Data excerpts ▸
========
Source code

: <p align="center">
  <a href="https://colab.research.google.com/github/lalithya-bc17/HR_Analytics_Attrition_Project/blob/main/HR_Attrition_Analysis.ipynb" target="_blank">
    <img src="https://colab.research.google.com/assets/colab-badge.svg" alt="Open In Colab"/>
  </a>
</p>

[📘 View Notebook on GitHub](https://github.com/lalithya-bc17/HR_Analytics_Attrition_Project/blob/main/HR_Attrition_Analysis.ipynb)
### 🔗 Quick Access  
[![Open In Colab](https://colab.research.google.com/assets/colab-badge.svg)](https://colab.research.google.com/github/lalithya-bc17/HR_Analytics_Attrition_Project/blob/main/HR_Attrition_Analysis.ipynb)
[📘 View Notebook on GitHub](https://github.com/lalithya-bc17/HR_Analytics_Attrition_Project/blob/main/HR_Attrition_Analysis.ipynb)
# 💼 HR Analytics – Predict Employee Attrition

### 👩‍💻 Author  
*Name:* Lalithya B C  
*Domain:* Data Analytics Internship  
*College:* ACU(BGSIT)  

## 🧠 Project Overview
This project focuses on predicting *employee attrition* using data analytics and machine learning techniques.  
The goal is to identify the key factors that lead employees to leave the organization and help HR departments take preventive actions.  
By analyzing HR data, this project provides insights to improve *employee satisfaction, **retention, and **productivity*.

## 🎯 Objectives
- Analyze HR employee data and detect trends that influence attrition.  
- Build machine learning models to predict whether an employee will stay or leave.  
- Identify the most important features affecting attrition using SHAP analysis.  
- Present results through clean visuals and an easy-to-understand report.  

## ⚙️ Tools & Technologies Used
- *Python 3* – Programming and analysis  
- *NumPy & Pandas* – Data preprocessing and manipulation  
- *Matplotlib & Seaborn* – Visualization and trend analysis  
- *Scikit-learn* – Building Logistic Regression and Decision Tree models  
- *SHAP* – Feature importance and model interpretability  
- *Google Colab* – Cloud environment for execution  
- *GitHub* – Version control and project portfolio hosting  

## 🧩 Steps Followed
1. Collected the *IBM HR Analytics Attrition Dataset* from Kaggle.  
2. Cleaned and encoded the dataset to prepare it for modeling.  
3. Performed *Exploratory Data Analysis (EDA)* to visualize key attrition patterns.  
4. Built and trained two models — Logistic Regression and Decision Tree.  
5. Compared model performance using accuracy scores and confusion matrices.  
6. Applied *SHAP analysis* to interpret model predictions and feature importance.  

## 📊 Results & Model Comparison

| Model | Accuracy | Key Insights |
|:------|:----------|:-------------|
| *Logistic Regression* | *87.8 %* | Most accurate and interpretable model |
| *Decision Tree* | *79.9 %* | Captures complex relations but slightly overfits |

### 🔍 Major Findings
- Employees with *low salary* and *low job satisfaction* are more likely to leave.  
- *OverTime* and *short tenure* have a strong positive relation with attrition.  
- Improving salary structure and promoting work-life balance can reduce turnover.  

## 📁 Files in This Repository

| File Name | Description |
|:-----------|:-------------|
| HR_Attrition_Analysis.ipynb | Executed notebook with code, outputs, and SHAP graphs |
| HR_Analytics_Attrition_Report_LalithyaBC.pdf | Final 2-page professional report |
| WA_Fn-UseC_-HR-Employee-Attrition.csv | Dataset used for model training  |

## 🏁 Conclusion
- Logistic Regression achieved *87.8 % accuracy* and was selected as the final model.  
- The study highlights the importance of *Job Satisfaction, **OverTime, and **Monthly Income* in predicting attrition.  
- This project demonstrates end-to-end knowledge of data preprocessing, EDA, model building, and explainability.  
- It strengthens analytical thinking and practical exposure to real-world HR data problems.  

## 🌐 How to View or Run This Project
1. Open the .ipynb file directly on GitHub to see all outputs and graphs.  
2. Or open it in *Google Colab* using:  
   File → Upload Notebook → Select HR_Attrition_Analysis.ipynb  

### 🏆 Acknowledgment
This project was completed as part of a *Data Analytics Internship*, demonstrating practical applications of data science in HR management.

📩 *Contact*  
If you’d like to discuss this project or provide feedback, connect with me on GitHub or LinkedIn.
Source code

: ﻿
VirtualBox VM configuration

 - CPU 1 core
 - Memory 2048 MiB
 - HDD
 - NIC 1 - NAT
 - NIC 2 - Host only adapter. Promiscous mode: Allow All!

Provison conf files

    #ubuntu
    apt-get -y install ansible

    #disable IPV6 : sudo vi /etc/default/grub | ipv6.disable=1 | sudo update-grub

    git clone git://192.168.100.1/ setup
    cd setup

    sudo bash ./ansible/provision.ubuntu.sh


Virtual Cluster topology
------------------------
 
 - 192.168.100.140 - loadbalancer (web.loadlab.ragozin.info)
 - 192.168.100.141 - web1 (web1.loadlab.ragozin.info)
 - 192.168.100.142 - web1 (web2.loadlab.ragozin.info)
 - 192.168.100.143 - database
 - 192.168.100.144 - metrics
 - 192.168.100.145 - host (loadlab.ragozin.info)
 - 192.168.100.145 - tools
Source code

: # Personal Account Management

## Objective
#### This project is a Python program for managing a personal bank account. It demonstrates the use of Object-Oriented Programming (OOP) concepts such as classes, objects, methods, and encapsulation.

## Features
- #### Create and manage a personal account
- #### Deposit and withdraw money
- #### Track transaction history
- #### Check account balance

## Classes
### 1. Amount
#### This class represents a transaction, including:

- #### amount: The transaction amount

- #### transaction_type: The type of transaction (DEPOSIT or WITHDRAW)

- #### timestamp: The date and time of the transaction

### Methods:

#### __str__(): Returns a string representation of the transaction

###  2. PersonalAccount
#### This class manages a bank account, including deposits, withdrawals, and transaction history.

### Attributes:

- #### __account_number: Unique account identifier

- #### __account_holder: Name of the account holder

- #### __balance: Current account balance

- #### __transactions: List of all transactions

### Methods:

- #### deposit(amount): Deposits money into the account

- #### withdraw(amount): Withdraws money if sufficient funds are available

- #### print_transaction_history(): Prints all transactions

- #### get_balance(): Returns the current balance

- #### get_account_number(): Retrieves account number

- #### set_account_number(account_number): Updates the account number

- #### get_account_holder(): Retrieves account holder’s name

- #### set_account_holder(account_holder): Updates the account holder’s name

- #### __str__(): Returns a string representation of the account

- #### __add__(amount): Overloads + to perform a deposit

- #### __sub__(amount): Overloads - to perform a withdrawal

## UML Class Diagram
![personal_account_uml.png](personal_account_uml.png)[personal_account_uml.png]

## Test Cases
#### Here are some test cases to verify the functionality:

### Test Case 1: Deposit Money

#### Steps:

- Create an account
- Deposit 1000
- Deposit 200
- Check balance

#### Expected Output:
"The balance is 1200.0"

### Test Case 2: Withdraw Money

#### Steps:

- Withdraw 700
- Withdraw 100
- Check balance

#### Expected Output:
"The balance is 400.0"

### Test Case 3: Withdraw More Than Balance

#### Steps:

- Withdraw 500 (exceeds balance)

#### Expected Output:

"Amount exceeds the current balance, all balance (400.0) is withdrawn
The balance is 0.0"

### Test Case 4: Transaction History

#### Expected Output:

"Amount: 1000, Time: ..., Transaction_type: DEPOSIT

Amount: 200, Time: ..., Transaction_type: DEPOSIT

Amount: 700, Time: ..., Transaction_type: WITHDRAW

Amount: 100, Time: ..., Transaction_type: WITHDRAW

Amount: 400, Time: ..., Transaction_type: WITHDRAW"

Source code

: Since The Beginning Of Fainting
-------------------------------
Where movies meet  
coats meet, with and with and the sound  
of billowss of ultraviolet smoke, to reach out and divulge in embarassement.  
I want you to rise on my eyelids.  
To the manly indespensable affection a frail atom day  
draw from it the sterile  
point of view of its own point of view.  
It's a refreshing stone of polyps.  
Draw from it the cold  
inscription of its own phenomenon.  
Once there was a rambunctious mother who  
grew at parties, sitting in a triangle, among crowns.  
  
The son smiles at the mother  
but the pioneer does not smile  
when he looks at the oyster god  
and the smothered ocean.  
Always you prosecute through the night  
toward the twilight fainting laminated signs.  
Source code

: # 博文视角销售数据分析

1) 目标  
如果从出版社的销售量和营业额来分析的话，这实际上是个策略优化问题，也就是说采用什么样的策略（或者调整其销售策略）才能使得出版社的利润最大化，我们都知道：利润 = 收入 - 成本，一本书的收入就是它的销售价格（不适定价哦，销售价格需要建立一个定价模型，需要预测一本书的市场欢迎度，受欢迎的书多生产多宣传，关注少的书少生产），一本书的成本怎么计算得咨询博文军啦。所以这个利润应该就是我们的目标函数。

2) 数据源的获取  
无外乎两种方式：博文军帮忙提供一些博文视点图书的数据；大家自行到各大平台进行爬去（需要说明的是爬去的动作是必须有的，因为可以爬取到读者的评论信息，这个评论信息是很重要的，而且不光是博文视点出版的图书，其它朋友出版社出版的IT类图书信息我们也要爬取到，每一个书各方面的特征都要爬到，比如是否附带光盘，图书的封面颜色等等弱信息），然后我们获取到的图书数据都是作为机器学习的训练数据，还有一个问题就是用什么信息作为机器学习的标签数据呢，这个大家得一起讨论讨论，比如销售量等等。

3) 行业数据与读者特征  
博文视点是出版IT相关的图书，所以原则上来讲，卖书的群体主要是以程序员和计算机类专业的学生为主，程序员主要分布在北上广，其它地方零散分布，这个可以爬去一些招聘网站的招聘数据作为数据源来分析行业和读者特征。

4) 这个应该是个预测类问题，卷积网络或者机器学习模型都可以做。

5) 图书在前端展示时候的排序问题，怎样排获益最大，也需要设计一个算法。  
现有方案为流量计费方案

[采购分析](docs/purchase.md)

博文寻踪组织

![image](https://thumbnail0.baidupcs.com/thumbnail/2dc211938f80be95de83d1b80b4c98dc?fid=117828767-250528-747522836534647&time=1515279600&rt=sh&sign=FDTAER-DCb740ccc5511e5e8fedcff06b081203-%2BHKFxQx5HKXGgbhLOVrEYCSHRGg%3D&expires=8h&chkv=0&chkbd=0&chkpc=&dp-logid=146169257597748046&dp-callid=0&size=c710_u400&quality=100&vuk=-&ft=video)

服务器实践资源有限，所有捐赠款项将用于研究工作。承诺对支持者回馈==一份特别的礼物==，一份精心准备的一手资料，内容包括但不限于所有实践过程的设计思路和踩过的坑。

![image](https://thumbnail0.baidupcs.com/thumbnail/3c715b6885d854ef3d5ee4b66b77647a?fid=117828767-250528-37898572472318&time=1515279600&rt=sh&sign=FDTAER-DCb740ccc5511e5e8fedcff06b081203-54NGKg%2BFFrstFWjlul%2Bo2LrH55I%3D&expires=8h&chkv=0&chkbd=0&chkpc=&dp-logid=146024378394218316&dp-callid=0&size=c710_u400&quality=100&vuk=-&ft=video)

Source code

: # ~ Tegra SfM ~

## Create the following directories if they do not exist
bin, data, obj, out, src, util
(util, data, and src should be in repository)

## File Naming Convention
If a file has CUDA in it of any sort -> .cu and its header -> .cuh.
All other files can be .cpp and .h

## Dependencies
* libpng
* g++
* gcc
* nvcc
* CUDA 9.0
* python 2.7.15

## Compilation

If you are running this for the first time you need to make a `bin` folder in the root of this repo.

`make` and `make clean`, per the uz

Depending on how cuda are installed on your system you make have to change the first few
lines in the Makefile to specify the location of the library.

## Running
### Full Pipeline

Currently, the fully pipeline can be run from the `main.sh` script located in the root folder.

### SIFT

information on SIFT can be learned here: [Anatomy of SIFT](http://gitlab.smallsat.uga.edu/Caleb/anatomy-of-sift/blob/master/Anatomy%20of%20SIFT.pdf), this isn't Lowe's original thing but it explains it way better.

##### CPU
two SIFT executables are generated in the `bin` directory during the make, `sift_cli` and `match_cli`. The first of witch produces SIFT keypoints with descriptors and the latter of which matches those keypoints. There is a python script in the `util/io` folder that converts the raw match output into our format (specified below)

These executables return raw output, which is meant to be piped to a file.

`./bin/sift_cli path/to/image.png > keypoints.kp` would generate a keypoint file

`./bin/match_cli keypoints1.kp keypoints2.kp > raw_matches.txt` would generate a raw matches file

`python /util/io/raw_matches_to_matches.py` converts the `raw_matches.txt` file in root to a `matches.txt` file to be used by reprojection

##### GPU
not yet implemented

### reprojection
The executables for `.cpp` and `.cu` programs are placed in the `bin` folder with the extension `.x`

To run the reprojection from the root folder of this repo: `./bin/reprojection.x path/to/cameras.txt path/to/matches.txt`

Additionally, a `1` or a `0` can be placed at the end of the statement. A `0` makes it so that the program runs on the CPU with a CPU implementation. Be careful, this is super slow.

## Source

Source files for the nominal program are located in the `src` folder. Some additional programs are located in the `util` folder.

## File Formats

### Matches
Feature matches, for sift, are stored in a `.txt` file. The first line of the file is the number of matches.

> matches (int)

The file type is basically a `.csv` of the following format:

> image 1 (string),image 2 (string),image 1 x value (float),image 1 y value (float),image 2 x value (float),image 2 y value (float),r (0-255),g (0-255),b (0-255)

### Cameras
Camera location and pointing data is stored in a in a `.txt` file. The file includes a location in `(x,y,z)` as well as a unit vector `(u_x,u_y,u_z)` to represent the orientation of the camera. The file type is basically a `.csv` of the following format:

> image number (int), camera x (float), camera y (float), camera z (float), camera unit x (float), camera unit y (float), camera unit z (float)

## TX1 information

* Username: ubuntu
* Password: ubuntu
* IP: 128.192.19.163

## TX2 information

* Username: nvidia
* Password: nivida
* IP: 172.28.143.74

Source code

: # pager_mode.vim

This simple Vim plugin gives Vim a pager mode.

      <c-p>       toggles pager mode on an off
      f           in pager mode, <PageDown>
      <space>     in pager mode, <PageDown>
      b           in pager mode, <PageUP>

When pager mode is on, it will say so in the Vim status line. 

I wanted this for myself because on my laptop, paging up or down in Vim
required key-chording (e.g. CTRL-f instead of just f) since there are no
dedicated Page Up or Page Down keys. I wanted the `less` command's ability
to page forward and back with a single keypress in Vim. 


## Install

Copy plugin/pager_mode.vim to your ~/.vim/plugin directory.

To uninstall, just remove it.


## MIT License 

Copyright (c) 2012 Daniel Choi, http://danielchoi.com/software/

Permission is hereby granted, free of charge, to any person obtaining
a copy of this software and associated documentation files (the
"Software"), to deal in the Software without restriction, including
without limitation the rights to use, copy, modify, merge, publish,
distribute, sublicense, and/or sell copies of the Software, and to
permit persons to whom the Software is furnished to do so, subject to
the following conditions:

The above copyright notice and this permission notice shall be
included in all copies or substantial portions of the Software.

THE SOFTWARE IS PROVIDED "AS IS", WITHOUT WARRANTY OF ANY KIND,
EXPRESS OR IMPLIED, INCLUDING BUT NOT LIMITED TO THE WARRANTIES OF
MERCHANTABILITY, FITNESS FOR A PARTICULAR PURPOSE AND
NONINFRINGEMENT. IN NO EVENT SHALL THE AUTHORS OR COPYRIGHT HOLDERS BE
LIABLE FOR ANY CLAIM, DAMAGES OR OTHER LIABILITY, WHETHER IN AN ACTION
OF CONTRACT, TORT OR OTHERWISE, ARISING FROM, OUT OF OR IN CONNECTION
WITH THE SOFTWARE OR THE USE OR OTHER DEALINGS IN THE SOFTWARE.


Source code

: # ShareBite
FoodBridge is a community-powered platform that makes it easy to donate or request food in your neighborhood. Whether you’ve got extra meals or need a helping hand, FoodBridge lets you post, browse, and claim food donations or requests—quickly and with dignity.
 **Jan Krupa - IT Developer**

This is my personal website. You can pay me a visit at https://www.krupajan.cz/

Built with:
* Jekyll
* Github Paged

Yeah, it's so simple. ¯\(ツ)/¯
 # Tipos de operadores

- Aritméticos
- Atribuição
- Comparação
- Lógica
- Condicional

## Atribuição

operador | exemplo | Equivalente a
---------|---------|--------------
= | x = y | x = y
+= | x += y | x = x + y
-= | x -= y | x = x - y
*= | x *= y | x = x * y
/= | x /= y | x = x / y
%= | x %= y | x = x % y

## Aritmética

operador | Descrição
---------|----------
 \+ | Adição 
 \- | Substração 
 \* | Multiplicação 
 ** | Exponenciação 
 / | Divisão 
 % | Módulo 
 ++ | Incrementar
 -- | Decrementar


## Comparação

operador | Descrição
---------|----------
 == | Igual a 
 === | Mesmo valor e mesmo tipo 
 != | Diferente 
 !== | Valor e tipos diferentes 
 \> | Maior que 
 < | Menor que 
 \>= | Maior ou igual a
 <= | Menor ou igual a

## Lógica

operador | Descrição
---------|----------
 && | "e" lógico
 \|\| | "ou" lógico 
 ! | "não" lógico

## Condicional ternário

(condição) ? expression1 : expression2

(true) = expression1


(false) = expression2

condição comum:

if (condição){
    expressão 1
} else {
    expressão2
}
========
Goal of the exercise ▸
Each line holding "have" in the records should be copied out.

Answer for the task ▸
- *OverTime* and *short tenure* have a strong positive relation with attrition.  
Depending on how cuda are installed on your system you make have to change the first few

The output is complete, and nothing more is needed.